_TASK BRIEF_
Output every record verbatim, and omit each picture.

_MATERIAL SHOWN_
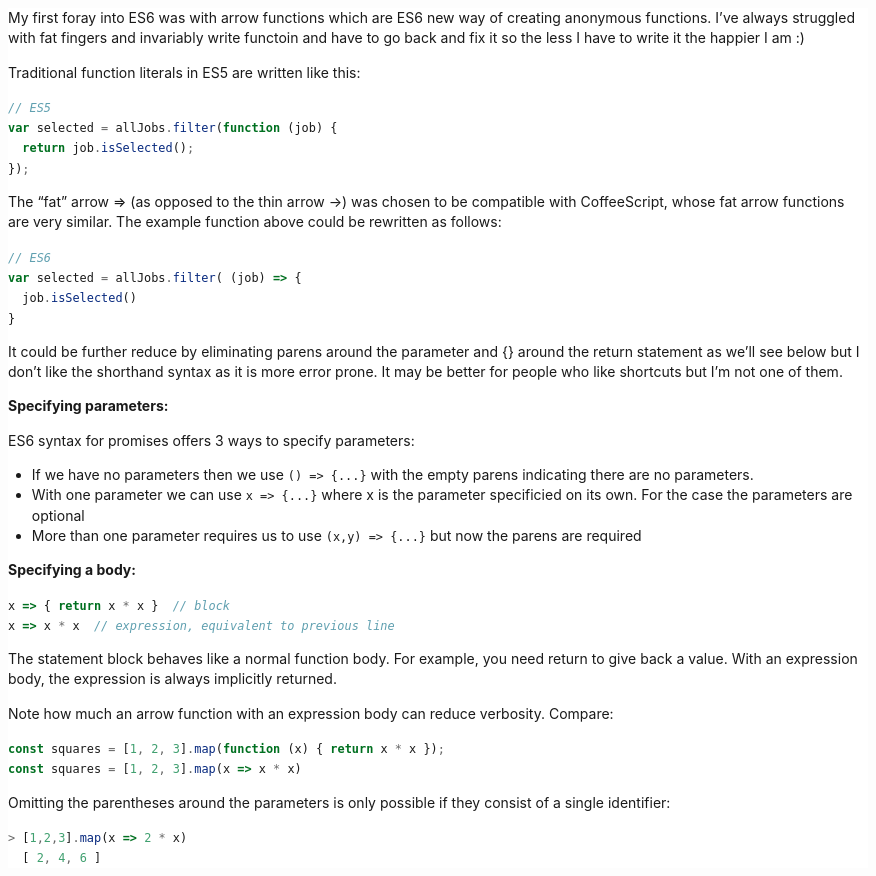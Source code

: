 My first foray into ES6 was with arrow functions which are ES6 new way of creating anonymous functions. I’ve always struggled with fat fingers and invariably write functoin and have to go back and fix it so the less I have to write it the happier I am :)

Traditional function literals in ES5 are written like this:

```javascript
// ES5
var selected = allJobs.filter(function (job) {
  return job.isSelected();
});
```

The “fat” arrow => (as opposed to the thin arrow ->) was chosen to be compatible with CoffeeScript, whose fat arrow functions are very similar. The example function above could be rewritten as follows:

```javascript
// ES6 
var selected = allJobs.filter( (job) => {
  job.isSelected()
}
```

It could be further reduce by eliminating parens around the parameter and {} around the return statement as we’ll see below but I don’t like the shorthand syntax as it is more error prone. It may be better for people who like shortcuts but I’m not one of them.

**Specifying parameters:**

ES6 syntax for promises offers 3 ways to specify parameters:

- If we have no parameters then we use `() => {...}` with the empty parens indicating there are no parameters.
- With one parameter we can use `x => {...}` where x is the parameter specificied on its own. For the case the parameters are optional
- More than one parameter requires us to use `(x,y) => {...}` but now the parens are required

**Specifying a body:**

```javascript
x => { return x * x }  // block
x => x * x  // expression, equivalent to previous line
```

The statement block behaves like a normal function body. For example, you need return to give back a value. With an expression body, the expression is always implicitly returned.

Note how much an arrow function with an expression body can reduce verbosity. Compare:

```javascript
const squares = [1, 2, 3].map(function (x) { return x * x });
const squares = [1, 2, 3].map(x => x * x)
```

Omitting the parentheses around the parameters is only possible if they consist of a single identifier:

```javascript
> [1,2,3].map(x => 2 * x)
  [ 2, 4, 6 ]
```
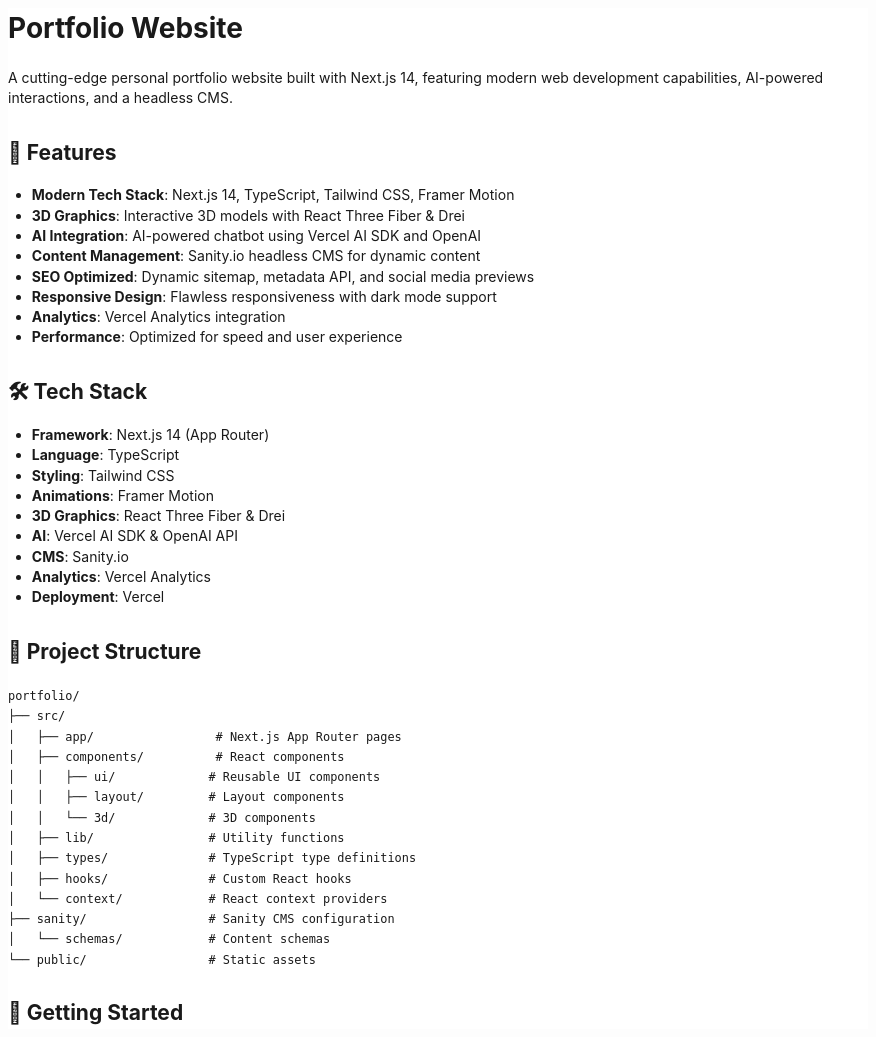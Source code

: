 # Portfolio Website

A cutting-edge personal portfolio website built with Next.js 14, featuring modern web development capabilities, AI-powered interactions, and a headless CMS.

## 🚀 Features

- **Modern Tech Stack**: Next.js 14, TypeScript, Tailwind CSS, Framer Motion
- **3D Graphics**: Interactive 3D models with React Three Fiber & Drei
- **AI Integration**: AI-powered chatbot using Vercel AI SDK and OpenAI
- **Content Management**: Sanity.io headless CMS for dynamic content
- **SEO Optimized**: Dynamic sitemap, metadata API, and social media previews
- **Responsive Design**: Flawless responsiveness with dark mode support
- **Analytics**: Vercel Analytics integration
- **Performance**: Optimized for speed and user experience

## 🛠️ Tech Stack

- **Framework**: Next.js 14 (App Router)
- **Language**: TypeScript
- **Styling**: Tailwind CSS
- **Animations**: Framer Motion
- **3D Graphics**: React Three Fiber & Drei
- **AI**: Vercel AI SDK & OpenAI API
- **CMS**: Sanity.io
- **Analytics**: Vercel Analytics
- **Deployment**: Vercel

## 📁 Project Structure

```
portfolio/
├── src/
│   ├── app/                 # Next.js App Router pages
│   ├── components/          # React components
│   │   ├── ui/             # Reusable UI components
│   │   ├── layout/         # Layout components
│   │   └── 3d/             # 3D components
│   ├── lib/                # Utility functions
│   ├── types/              # TypeScript type definitions
│   ├── hooks/              # Custom React hooks
│   └── context/            # React context providers
├── sanity/                 # Sanity CMS configuration
│   └── schemas/            # Content schemas
└── public/                 # Static assets
```

## 🚀 Getting Started
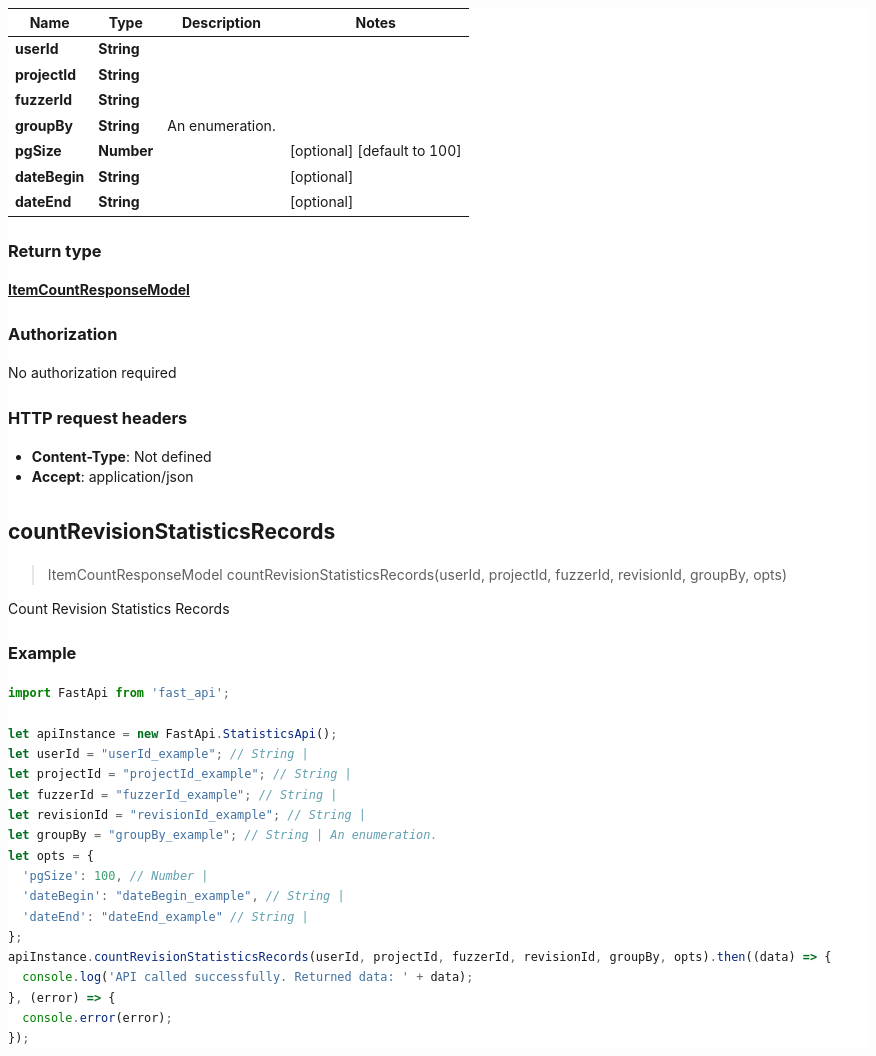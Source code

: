 
Name | Type | Description  | Notes
------------- | ------------- | ------------- | -------------
 **userId** | **String**|  | 
 **projectId** | **String**|  | 
 **fuzzerId** | **String**|  | 
 **groupBy** | **String**| An enumeration. | 
 **pgSize** | **Number**|  | [optional] [default to 100]
 **dateBegin** | **String**|  | [optional] 
 **dateEnd** | **String**|  | [optional] 

### Return type

[**ItemCountResponseModel**](ItemCountResponseModel.md)

### Authorization

No authorization required

### HTTP request headers

- **Content-Type**: Not defined
- **Accept**: application/json


## countRevisionStatisticsRecords

> ItemCountResponseModel countRevisionStatisticsRecords(userId, projectId, fuzzerId, revisionId, groupBy, opts)

Count Revision Statistics Records

### Example

```javascript
import FastApi from 'fast_api';

let apiInstance = new FastApi.StatisticsApi();
let userId = "userId_example"; // String | 
let projectId = "projectId_example"; // String | 
let fuzzerId = "fuzzerId_example"; // String | 
let revisionId = "revisionId_example"; // String | 
let groupBy = "groupBy_example"; // String | An enumeration.
let opts = {
  'pgSize': 100, // Number | 
  'dateBegin': "dateBegin_example", // String | 
  'dateEnd': "dateEnd_example" // String | 
};
apiInstance.countRevisionStatisticsRecords(userId, projectId, fuzzerId, revisionId, groupBy, opts).then((data) => {
  console.log('API called successfully. Returned data: ' + data);
}, (error) => {
  console.error(error);
});

```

_REPLY TO THE TASK_
Source code

: My first foray into ES6 was with arrow functions which are ES6 new way of creating anonymous functions. I’ve always struggled with fat fingers and invariably write functoin and have to go back and fix it so the less I have to write it the happier I am :)

Traditional function literals in ES5 are written like this:

```javascript
// ES5
var selected = allJobs.filter(function (job) {
  return job.isSelected();
});
```

The “fat” arrow => (as opposed to the thin arrow ->) was chosen to be compatible with CoffeeScript, whose fat arrow functions are very similar. The example function above could be rewritten as follows:

```javascript
// ES6 
var selected = allJobs.filter( (job) => {
  job.isSelected()
}
```

It could be further reduce by eliminating parens around the parameter and {} around the return statement as we’ll see below but I don’t like the shorthand syntax as it is more error prone. It may be better for people who like shortcuts but I’m not one of them.

**Specifying parameters:**

ES6 syntax for promises offers 3 ways to specify parameters:

- If we have no parameters then we use `() => {...}` with the empty parens indicating there are no parameters.
- With one parameter we can use `x => {...}` where x is the parameter specificied on its own. For the case the parameters are optional
- More than one parameter requires us to use `(x,y) => {...}` but now the parens are required

**Specifying a body:**

```javascript
x => { return x * x }  // block
x => x * x  // expression, equivalent to previous line
```

The statement block behaves like a normal function body. For example, you need return to give back a value. With an expression body, the expression is always implicitly returned.

Note how much an arrow function with an expression body can reduce verbosity. Compare:

```javascript
const squares = [1, 2, 3].map(function (x) { return x * x });
const squares = [1, 2, 3].map(x => x * x)
```

Omitting the parentheses around the parameters is only possible if they consist of a single identifier:

```javascript
> [1,2,3].map(x => 2 * x)
  [ 2, 4, 6 ]
```
Source code

: # Portfolio Website

A cutting-edge personal portfolio website built with Next.js 14, featuring modern web development capabilities, AI-powered interactions, and a headless CMS.

## 🚀 Features

- **Modern Tech Stack**: Next.js 14, TypeScript, Tailwind CSS, Framer Motion
- **3D Graphics**: Interactive 3D models with React Three Fiber & Drei
- **AI Integration**: AI-powered chatbot using Vercel AI SDK and OpenAI
- **Content Management**: Sanity.io headless CMS for dynamic content
- **SEO Optimized**: Dynamic sitemap, metadata API, and social media previews
- **Responsive Design**: Flawless responsiveness with dark mode support
- **Analytics**: Vercel Analytics integration
- **Performance**: Optimized for speed and user experience

## 🛠️ Tech Stack

- **Framework**: Next.js 14 (App Router)
- **Language**: TypeScript
- **Styling**: Tailwind CSS
- **Animations**: Framer Motion
- **3D Graphics**: React Three Fiber & Drei
- **AI**: Vercel AI SDK & OpenAI API
- **CMS**: Sanity.io
- **Analytics**: Vercel Analytics
- **Deployment**: Vercel

## 📁 Project Structure

```
portfolio/
├── src/
│   ├── app/                 # Next.js App Router pages
│   ├── components/          # React components
│   │   ├── ui/             # Reusable UI components
│   │   ├── layout/         # Layout components
│   │   └── 3d/             # 3D components
│   ├── lib/                # Utility functions
│   ├── types/              # TypeScript type definitions
│   ├── hooks/              # Custom React hooks
│   └── context/            # React context providers
├── sanity/                 # Sanity CMS configuration
│   └── schemas/            # Content schemas
└── public/                 # Static assets
```

## 🚀 Getting Started
Source code

: 
Name | Type | Description  | Notes
------------- | ------------- | ------------- | -------------
 **userId** | **String**|  | 
 **projectId** | **String**|  | 
 **fuzzerId** | **String**|  | 
 **groupBy** | **String**| An enumeration. | 
 **pgSize** | **Number**|  | [optional] [default to 100]
 **dateBegin** | **String**|  | [optional] 
 **dateEnd** | **String**|  | [optional] 

### Return type

[**ItemCountResponseModel**](ItemCountResponseModel.md)

### Authorization

No authorization required

### HTTP request headers

- **Content-Type**: Not defined
- **Accept**: application/json


## countRevisionStatisticsRecords

> ItemCountResponseModel countRevisionStatisticsRecords(userId, projectId, fuzzerId, revisionId, groupBy, opts)

Count Revision Statistics Records

### Example

```javascript
import FastApi from 'fast_api';

let apiInstance = new FastApi.StatisticsApi();
let userId = "userId_example"; // String | 
let projectId = "projectId_example"; // String | 
let fuzzerId = "fuzzerId_example"; // String | 
let revisionId = "revisionId_example"; // String | 
let groupBy = "groupBy_example"; // String | An enumeration.
let opts = {
  'pgSize': 100, // Number | 
  'dateBegin': "dateBegin_example", // String | 
  'dateEnd': "dateEnd_example" // String | 
};
apiInstance.countRevisionStatisticsRecords(userId, projectId, fuzzerId, revisionId, groupBy, opts).then((data) => {
  console.log('API called successfully. Returned data: ' + data);
}, (error) => {
  console.error(error);
});

```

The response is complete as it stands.